On Fri, Jul 19, 2024 at 14:46:49 +0200, Michal Privoznik wrote:
> Imagine two threads. Thread A is executing qemuProcessStop() and
> thread B is executing qemuDomainCreateXML(). To make things more
> interesting, the domain XML passed to qemuDomainCreateXML matches
> name + UUID of that the virDomainObj that qemuProcessStop() is
> currently working with. Here's what happens.
> 
> 1) Thread A locks @vm, enters qemuProcessStop().
> 
> 2) Thread B parses given XML, calls virDomainObjListAdd() ->
>    virDomainObjListAdd() -> virDomainObjListAddLocked() ->
>    virDomainObjListFindByUUIDLocked(). Since there's a match on
>    UUID, an virDomainObj object is returned and the thread
>    proceeds to calling virObjectLock(). NB, it's the same object
>    as in thread A.
> 
> 3) Thread A sets vm->def->id = -1; this means that from this
>    point on, virDomainObjIsActive() will return false.
> 
> 4) Thread A calls qemuDomainObjStopWorker() which unlocks the
>    @vm.
> 
> 5) Thread B acquires the @vm lock and since
>    virDomainObjIsActive() returns false, it proceeds to calling
>    virDomainObjAssignDef() where vm->def is replaced.
> 
> 6) Thread B then calls qemuProcessBeginJob() which unlocks the
>    @vm temporarily.
> 
> 7) Thread A, still in qemuDomainObjStopWorker() acquires @vm lock
>    and proceeds with cleanup.
> 
> 8) Thread A finds different definition than the one needing
>    cleanup.
> 
> In my testing I've seen stale pointers, e.g.
> vm->def->nets[0]->priv was NULL, which lead to a SIGSEGV as
> there's  'QEMU_DOMAIN_NETWORK_PRIVATE(net)->created' line when
> cleaning up nets. Your mileage may vary.
> 
> Even if we did not crash, the plain fact that vm->def is changed
> in the middle of qemuProcessStop() means we might be cleaning up
> something else than intended.

This paragraph is the important bit. The root cause of the problem here
is that 'virDomainObjListAdd' inside 'qemuDomainCreateXML' can modify
'vm->def' whithout holding any _MODIFY-type JOB on the domain object
which we normally require for any modification of 'vm->def' related data.

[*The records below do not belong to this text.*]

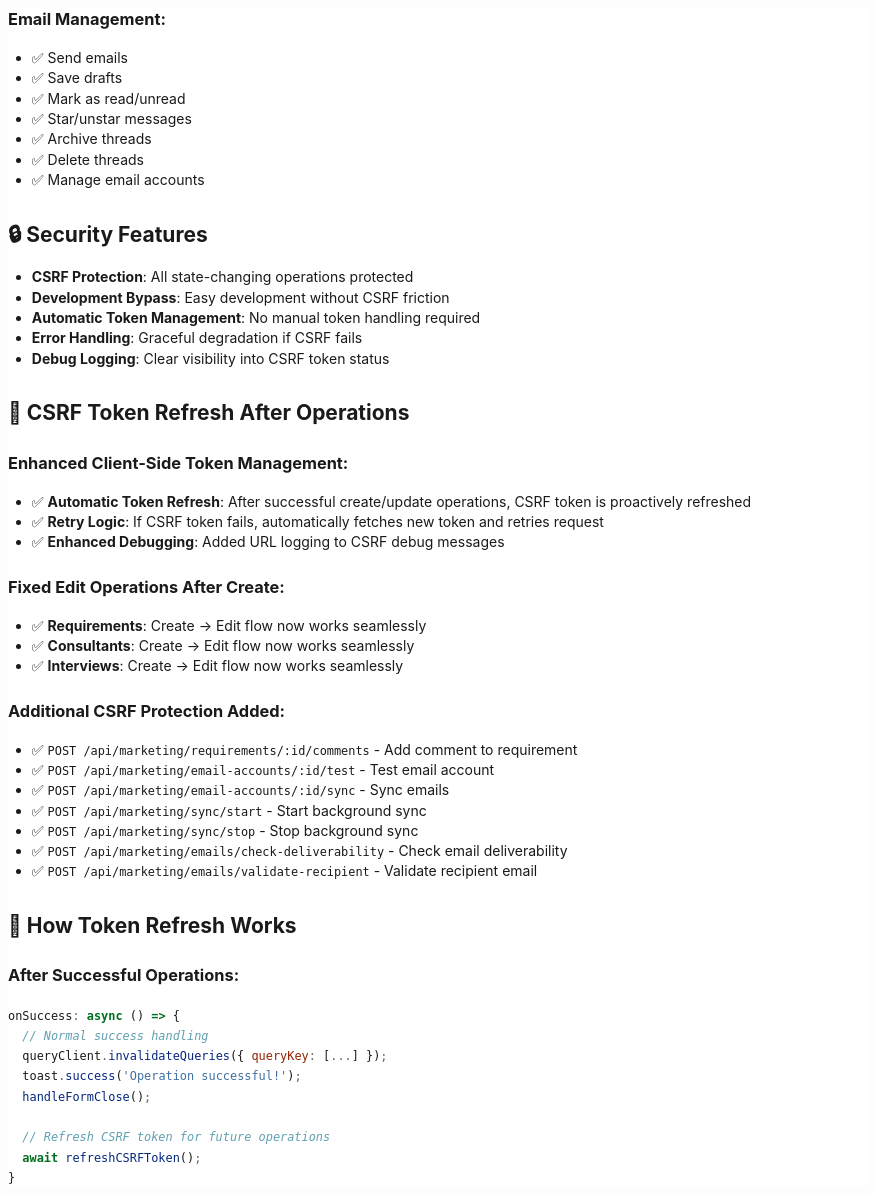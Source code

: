 ### Email Management:
- ✅ Send emails
- ✅ Save drafts
- ✅ Mark as read/unread
- ✅ Star/unstar messages
- ✅ Archive threads
- ✅ Delete threads
- ✅ Manage email accounts

## 🔒 Security Features

- **CSRF Protection**: All state-changing operations protected
- **Development Bypass**: Easy development without CSRF friction  
- **Automatic Token Management**: No manual token handling required
- **Error Handling**: Graceful degradation if CSRF fails
- **Debug Logging**: Clear visibility into CSRF token status

## 🔄 CSRF Token Refresh After Operations

### Enhanced Client-Side Token Management:
- ✅ **Automatic Token Refresh**: After successful create/update operations, CSRF token is proactively refreshed
- ✅ **Retry Logic**: If CSRF token fails, automatically fetches new token and retries request
- ✅ **Enhanced Debugging**: Added URL logging to CSRF debug messages

### Fixed Edit Operations After Create:
- ✅ **Requirements**: Create → Edit flow now works seamlessly
- ✅ **Consultants**: Create → Edit flow now works seamlessly  
- ✅ **Interviews**: Create → Edit flow now works seamlessly

### Additional CSRF Protection Added:
- ✅ `POST /api/marketing/requirements/:id/comments` - Add comment to requirement
- ✅ `POST /api/marketing/email-accounts/:id/test` - Test email account
- ✅ `POST /api/marketing/email-accounts/:id/sync` - Sync emails
- ✅ `POST /api/marketing/sync/start` - Start background sync
- ✅ `POST /api/marketing/sync/stop` - Stop background sync
- ✅ `POST /api/marketing/emails/check-deliverability` - Check email deliverability
- ✅ `POST /api/marketing/emails/validate-recipient` - Validate recipient email

## 🔧 How Token Refresh Works

### After Successful Operations:
```javascript
onSuccess: async () => {
  // Normal success handling
  queryClient.invalidateQueries({ queryKey: [...] });
  toast.success('Operation successful!');
  handleFormClose();
  
  // Refresh CSRF token for future operations
  await refreshCSRFToken();
}
```
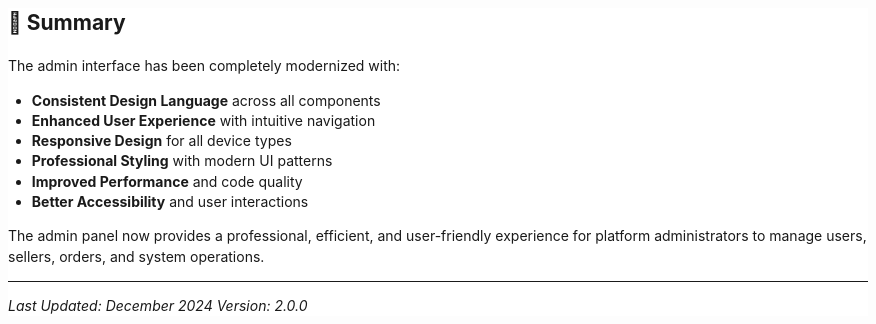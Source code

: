 
## 🎉 Summary

The admin interface has been completely modernized with:
- **Consistent Design Language** across all components
- **Enhanced User Experience** with intuitive navigation
- **Responsive Design** for all device types
- **Professional Styling** with modern UI patterns
- **Improved Performance** and code quality
- **Better Accessibility** and user interactions

The admin panel now provides a professional, efficient, and user-friendly experience for platform administrators to manage users, sellers, orders, and system operations.

---

*Last Updated: December 2024*
*Version: 2.0.0*
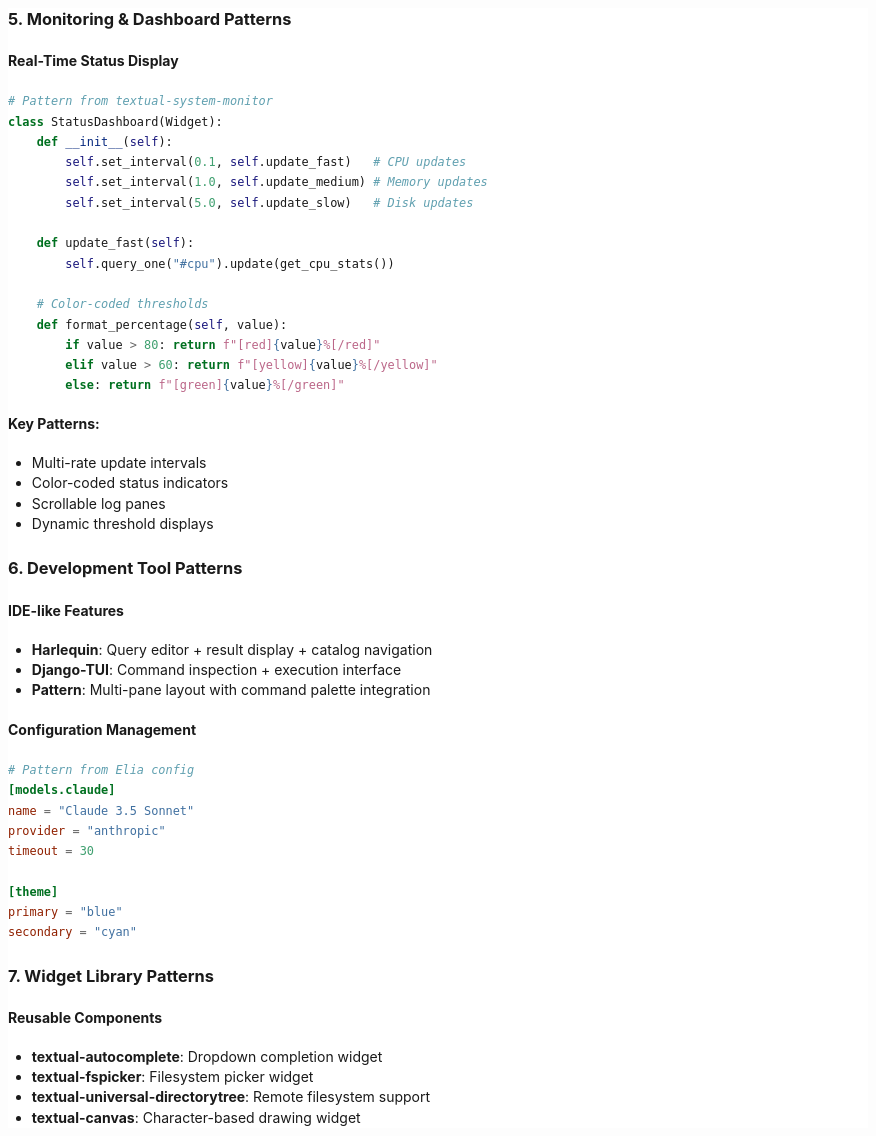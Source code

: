 ### 5. Monitoring & Dashboard Patterns

#### Real-Time Status Display
```python
# Pattern from textual-system-monitor
class StatusDashboard(Widget):
    def __init__(self):
        self.set_interval(0.1, self.update_fast)   # CPU updates
        self.set_interval(1.0, self.update_medium) # Memory updates
        self.set_interval(5.0, self.update_slow)   # Disk updates
    
    def update_fast(self):
        self.query_one("#cpu").update(get_cpu_stats())
    
    # Color-coded thresholds
    def format_percentage(self, value):
        if value > 80: return f"[red]{value}%[/red]"
        elif value > 60: return f"[yellow]{value}%[/yellow]"
        else: return f"[green]{value}%[/green]"
```

#### Key Patterns:
- Multi-rate update intervals
- Color-coded status indicators
- Scrollable log panes
- Dynamic threshold displays

### 6. Development Tool Patterns

#### IDE-like Features
- **Harlequin**: Query editor + result display + catalog navigation
- **Django-TUI**: Command inspection + execution interface
- **Pattern**: Multi-pane layout with command palette integration

#### Configuration Management
```toml
# Pattern from Elia config
[models.claude]
name = "Claude 3.5 Sonnet"
provider = "anthropic"
timeout = 30

[theme]
primary = "blue"
secondary = "cyan"
```

### 7. Widget Library Patterns

#### Reusable Components
- **textual-autocomplete**: Dropdown completion widget
- **textual-fspicker**: Filesystem picker widget
- **textual-universal-directorytree**: Remote filesystem support
- **textual-canvas**: Character-based drawing widget
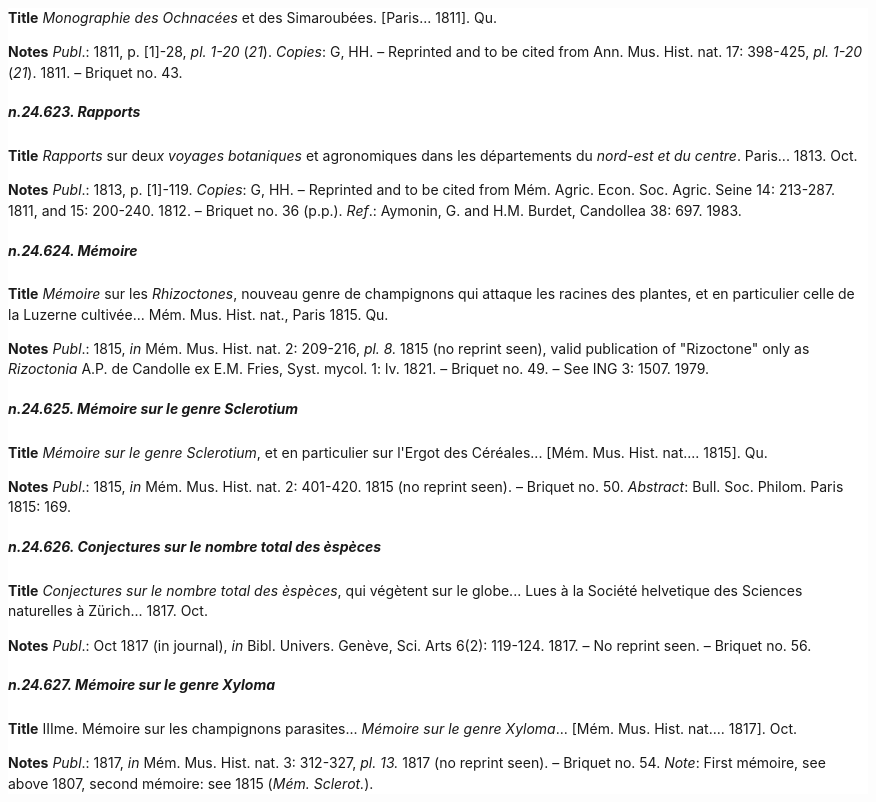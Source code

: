 **Title**
*Monographie des Ochnacées* et des Simaroubées. \[Paris... 1811\]. Qu.

**Notes**
*Publ*.: 1811, p. \[1\]-28, *pl. 1-20* (*21*). *Copies*: G, HH. – Reprinted and to be cited from Ann. Mus. Hist. nat. 17: 398-425, *pl. 1-20* (*21*). 1811. – Briquet no. 43.

##### n.24.623. Rapports

**Title**
*Rapports* sur deu*x voyages botaniques* et agronomiques dans les départements du *nord-est et du centre*. Paris... 1813. Oct.

**Notes**
*Publ*.: 1813, p. \[1\]-119. *Copies*: G, HH. – Reprinted and to be cited from Mém. Agric. Econ. Soc. Agric. Seine 14: 213-287. 1811, and 15: 200-240. 1812. – Briquet no. 36 (p.p.).
*Ref*.: Aymonin, G. and H.M. Burdet, Candollea 38: 697. 1983.

##### n.24.624. Mémoire

**Title**
*Mémoire* sur les *Rhizoctones*, nouveau genre de champignons qui attaque les racines des plantes, et en particulier celle de la Luzerne cultivée... Mém. Mus. Hist. nat., Paris 1815. Qu.

**Notes**
*Publ*.: 1815, *in* Mém. Mus. Hist. nat. 2: 209-216, *pl. 8.* 1815 (no reprint seen), valid publication of "Rizoctone" only as *Rizoctonia* A.P. de Candolle ex E.M. Fries, Syst. mycol. 1: lv. 1821. – Briquet no. 49. – See ING 3: 1507. 1979.

##### n.24.625. Mémoire sur le genre Sclerotium

**Title**
*Mémoire sur le genre Sclerotium*, et en particulier sur l'Ergot des Céréales... \[Mém. Mus. Hist. nat.... 1815\]. Qu.

**Notes**
*Publ*.: 1815, *in* Mém. Mus. Hist. nat. 2: 401-420. 1815 (no reprint seen). – Briquet no. 50.
*Abstract*: Bull. Soc. Philom. Paris 1815: 169.

##### n.24.626. Conjectures sur le nombre total des èspèces

**Title**
*Conjectures sur le nombre total des èspèces*, qui végètent sur le globe... Lues à la Société helvetique des Sciences naturelles à Zürich... 1817. Oct.

**Notes**
*Publ*.: Oct 1817 (in journal), *in* Bibl. Univers. Genève, Sci. Arts 6(2): 119-124. 1817. – No reprint seen. – Briquet no. 56.

##### n.24.627. Mémoire sur le genre Xyloma

**Title**
IIIme. Mémoire sur les champignons parasites... *Mémoire sur le genre Xyloma*... \[Mém. Mus. Hist. nat.... 1817\]. Oct.

**Notes**
*Publ*.: 1817, *in* Mém. Mus. Hist. nat. 3: 312-327, *pl. 13.* 1817 (no reprint seen). – Briquet no. 54.
*Note*: First mémoire, see above 1807, second mémoire: see 1815 (*Mém. Sclerot.*).
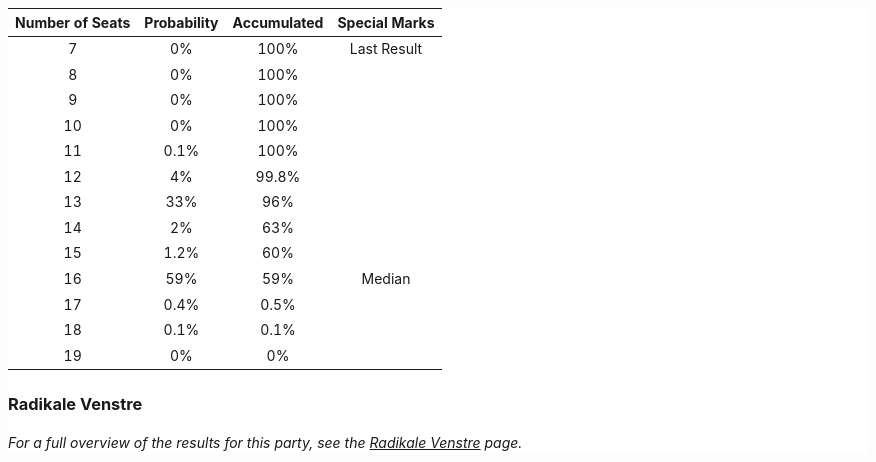 | Number of Seats | Probability | Accumulated | Special Marks |
|:---------------:|:-----------:|:-----------:|:-------------:|
| 7 | 0% | 100% | Last Result |
| 8 | 0% | 100% |  |
| 9 | 0% | 100% |  |
| 10 | 0% | 100% |  |
| 11 | 0.1% | 100% |  |
| 12 | 4% | 99.8% |  |
| 13 | 33% | 96% |  |
| 14 | 2% | 63% |  |
| 15 | 1.2% | 60% |  |
| 16 | 59% | 59% | Median |
| 17 | 0.4% | 0.5% |  |
| 18 | 0.1% | 0.1% |  |
| 19 | 0% | 0% |  |

### Radikale Venstre

*For a full overview of the results for this party, see the [Radikale Venstre](party-radikalevenstre.html) page.*
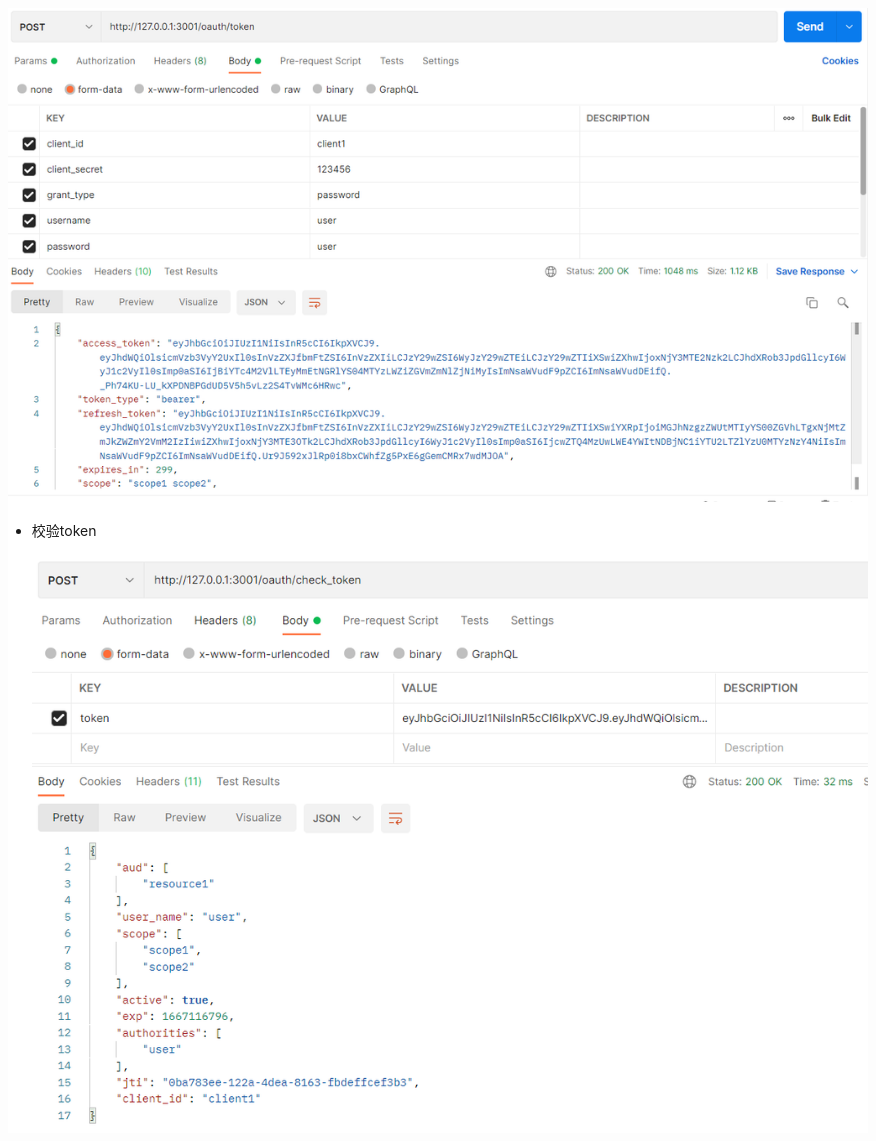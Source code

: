   ![image-20221030155523818](OAuth2.0.assets/image-20221030155523818.png)

- 校验token

  ![image-20221030155552792](OAuth2.0.assets/image-20221030155552792.png)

This wasn't a problem until now as we've relinquished the lock on @vm
only in situations when the @vm object was considered live:

 1) Before the per-VM thread cleanup was added to qemuProcessStop it
    never unlocked
 2) After the per-VM thread cleanup was added, this unlock was done
    prior to setting vm->def->id to '-1'
 3) All other cases are done only when the VM is live.

> As a fix, I'm moving all lines that obviously touch vm->def
> before the domain object is unlocked. That left
> virHookCall(VIR_HOOK_QEMU_OP_STOPPED, VIR_HOOK_SUBOP_END) nearly
> next to virHookCall(VIR_HOOK_QEMU_OP_RELEASE,
> VIR_HOOK_SUBOP_END) which I figured is not something we want. So
> I've shuffled things a bit more.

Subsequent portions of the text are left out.